The answer is every line of the records that holds the word "incoming", copied in full.

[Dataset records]
++++++

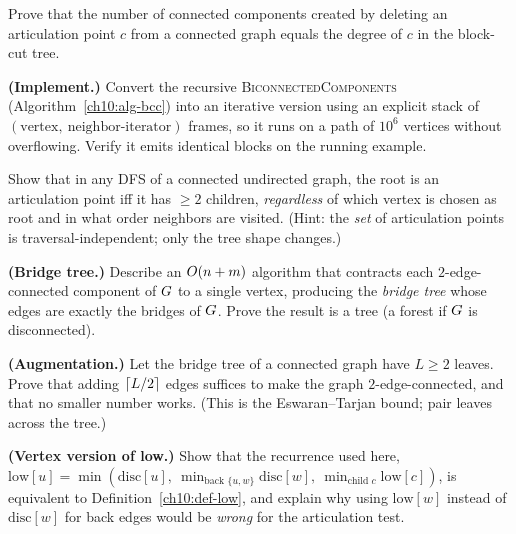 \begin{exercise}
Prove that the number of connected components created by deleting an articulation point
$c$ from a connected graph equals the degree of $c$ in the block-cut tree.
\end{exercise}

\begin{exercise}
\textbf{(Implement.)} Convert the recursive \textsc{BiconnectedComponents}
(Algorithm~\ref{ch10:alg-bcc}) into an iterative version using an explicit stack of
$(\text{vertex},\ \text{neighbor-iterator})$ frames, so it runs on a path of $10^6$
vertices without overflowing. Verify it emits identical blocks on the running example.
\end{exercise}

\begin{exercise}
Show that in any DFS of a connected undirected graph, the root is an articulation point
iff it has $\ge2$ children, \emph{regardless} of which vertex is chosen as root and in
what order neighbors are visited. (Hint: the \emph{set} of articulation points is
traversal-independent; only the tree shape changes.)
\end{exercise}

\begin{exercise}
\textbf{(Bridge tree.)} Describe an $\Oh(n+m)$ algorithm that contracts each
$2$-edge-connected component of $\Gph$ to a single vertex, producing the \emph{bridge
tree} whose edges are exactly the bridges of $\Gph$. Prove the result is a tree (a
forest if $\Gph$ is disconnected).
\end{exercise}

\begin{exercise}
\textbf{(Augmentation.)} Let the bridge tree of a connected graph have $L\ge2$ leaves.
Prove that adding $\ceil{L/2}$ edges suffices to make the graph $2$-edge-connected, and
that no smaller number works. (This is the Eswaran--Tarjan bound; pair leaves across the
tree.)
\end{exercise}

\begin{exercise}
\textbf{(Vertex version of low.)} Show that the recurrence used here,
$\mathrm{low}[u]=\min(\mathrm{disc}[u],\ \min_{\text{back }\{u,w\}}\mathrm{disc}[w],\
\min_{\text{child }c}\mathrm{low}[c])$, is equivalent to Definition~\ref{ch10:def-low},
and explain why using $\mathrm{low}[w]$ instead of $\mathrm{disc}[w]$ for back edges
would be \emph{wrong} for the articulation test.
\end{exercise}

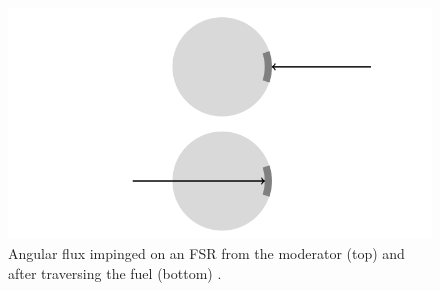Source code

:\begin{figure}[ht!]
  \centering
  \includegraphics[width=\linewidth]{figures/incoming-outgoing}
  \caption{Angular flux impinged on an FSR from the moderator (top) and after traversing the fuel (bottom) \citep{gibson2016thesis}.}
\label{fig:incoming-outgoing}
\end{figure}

++++++

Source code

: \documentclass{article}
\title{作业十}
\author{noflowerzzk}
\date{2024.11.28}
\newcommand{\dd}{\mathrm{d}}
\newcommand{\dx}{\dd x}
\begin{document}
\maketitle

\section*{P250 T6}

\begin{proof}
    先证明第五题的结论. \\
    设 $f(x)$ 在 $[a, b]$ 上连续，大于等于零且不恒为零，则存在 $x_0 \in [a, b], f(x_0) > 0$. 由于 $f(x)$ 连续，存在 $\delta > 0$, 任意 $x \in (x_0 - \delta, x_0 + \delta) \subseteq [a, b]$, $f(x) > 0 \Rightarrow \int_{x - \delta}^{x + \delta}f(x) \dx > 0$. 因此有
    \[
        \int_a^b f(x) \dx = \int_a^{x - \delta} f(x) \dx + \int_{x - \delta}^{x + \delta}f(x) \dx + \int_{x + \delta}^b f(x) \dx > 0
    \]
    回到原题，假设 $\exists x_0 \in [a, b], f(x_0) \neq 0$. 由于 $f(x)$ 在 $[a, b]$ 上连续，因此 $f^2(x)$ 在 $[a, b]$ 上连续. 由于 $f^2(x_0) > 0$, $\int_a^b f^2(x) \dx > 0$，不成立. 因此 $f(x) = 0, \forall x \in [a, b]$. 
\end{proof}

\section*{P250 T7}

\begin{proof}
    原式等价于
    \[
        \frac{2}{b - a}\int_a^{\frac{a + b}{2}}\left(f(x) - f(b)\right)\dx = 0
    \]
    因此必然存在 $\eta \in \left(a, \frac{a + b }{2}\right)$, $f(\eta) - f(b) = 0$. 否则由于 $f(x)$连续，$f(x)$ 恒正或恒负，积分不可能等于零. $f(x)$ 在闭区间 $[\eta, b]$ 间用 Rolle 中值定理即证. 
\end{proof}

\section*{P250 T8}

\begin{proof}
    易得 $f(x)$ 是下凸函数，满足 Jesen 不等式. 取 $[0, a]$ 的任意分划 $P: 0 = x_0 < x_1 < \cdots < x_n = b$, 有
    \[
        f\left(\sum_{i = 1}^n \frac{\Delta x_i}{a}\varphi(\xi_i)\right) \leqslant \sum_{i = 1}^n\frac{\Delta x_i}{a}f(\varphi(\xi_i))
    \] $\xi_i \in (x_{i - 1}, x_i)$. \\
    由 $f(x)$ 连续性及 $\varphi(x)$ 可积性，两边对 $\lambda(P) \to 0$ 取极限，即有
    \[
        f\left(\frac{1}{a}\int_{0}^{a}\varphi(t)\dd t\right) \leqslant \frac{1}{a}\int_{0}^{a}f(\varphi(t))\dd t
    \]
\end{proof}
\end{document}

++++++

● SOLUTION:
  \includegraphics[width=\linewidth]{figures/incoming-outgoing}
\label{fig:incoming-outgoing}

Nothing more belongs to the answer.